The input ->
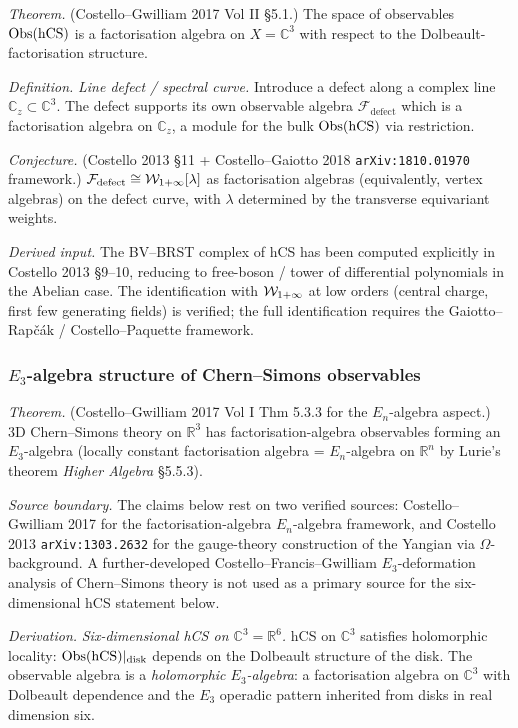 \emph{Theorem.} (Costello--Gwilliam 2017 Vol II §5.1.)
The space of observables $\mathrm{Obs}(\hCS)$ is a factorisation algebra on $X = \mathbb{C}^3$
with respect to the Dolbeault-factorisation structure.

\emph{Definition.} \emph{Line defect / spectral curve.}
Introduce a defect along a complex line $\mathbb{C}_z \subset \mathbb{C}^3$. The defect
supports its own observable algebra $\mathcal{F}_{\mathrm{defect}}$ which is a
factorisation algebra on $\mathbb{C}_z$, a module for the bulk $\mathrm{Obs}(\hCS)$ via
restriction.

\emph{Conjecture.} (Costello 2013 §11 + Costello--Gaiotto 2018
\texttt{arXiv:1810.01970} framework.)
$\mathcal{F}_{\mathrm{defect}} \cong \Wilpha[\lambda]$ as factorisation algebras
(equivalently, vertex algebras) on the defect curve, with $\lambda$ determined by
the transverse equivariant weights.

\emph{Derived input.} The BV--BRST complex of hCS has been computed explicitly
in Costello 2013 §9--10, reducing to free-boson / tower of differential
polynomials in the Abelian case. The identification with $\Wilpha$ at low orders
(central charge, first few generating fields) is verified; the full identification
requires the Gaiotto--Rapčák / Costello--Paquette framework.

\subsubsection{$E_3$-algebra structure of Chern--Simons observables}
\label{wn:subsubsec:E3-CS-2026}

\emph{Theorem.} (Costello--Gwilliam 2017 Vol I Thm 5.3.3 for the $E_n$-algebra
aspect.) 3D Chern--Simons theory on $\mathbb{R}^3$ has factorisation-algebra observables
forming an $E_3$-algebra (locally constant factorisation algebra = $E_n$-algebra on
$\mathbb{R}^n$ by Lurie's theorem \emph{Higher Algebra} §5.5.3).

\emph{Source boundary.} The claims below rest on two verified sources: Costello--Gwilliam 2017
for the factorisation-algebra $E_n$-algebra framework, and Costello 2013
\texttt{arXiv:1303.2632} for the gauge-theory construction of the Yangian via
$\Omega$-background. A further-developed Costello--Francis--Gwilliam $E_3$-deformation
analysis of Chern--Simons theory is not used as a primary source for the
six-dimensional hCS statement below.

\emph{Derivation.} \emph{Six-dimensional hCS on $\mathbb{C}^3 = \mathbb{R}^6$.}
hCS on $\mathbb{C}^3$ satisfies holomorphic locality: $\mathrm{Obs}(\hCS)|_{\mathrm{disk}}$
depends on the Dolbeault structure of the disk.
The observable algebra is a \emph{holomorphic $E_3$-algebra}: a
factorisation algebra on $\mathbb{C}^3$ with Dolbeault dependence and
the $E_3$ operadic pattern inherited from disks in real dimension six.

Requirement -> Set down the material again exactly. Don't carry over any pictures.

Solved exercise ->
 \emph{Theorem.} (Costello--Gwilliam 2017 Vol II §5.1.)
The space of observables $\mathrm{Obs}(\hCS)$ is a factorisation algebra on $X = \mathbb{C}^3$
with respect to the Dolbeault-factorisation structure.

\emph{Definition.} \emph{Line defect / spectral curve.}
Introduce a defect along a complex line $\mathbb{C}_z \subset \mathbb{C}^3$. The defect
supports its own observable algebra $\mathcal{F}_{\mathrm{defect}}$ which is a
factorisation algebra on $\mathbb{C}_z$, a module for the bulk $\mathrm{Obs}(\hCS)$ via
restriction.

\emph{Conjecture.} (Costello 2013 §11 + Costello--Gaiotto 2018
\texttt{arXiv:1810.01970} framework.)
$\mathcal{F}_{\mathrm{defect}} \cong \Wilpha[\lambda]$ as factorisation algebras
(equivalently, vertex algebras) on the defect curve, with $\lambda$ determined by
the transverse equivariant weights.

\emph{Derived input.} The BV--BRST complex of hCS has been computed explicitly
in Costello 2013 §9--10, reducing to free-boson / tower of differential
polynomials in the Abelian case. The identification with $\Wilpha$ at low orders
(central charge, first few generating fields) is verified; the full identification
requires the Gaiotto--Rapčák / Costello--Paquette framework.

\subsubsection{$E_3$-algebra structure of Chern--Simons observables}
\label{wn:subsubsec:E3-CS-2026}

\emph{Theorem.} (Costello--Gwilliam 2017 Vol I Thm 5.3.3 for the $E_n$-algebra
aspect.) 3D Chern--Simons theory on $\mathbb{R}^3$ has factorisation-algebra observables
forming an $E_3$-algebra (locally constant factorisation algebra = $E_n$-algebra on
$\mathbb{R}^n$ by Lurie's theorem \emph{Higher Algebra} §5.5.3).

\emph{Source boundary.} The claims below rest on two verified sources: Costello--Gwilliam 2017
for the factorisation-algebra $E_n$-algebra framework, and Costello 2013
\texttt{arXiv:1303.2632} for the gauge-theory construction of the Yangian via
$\Omega$-background. A further-developed Costello--Francis--Gwilliam $E_3$-deformation
analysis of Chern--Simons theory is not used as a primary source for the
six-dimensional hCS statement below.

\emph{Derivation.} \emph{Six-dimensional hCS on $\mathbb{C}^3 = \mathbb{R}^6$.}
hCS on $\mathbb{C}^3$ satisfies holomorphic locality: $\mathrm{Obs}(\hCS)|_{\mathrm{disk}}$
depends on the Dolbeault structure of the disk.
The observable algebra is a \emph{holomorphic $E_3$-algebra}: a
factorisation algebra on $\mathbb{C}^3$ with Dolbeault dependence and
the $E_3$ operadic pattern inherited from disks in real dimension six.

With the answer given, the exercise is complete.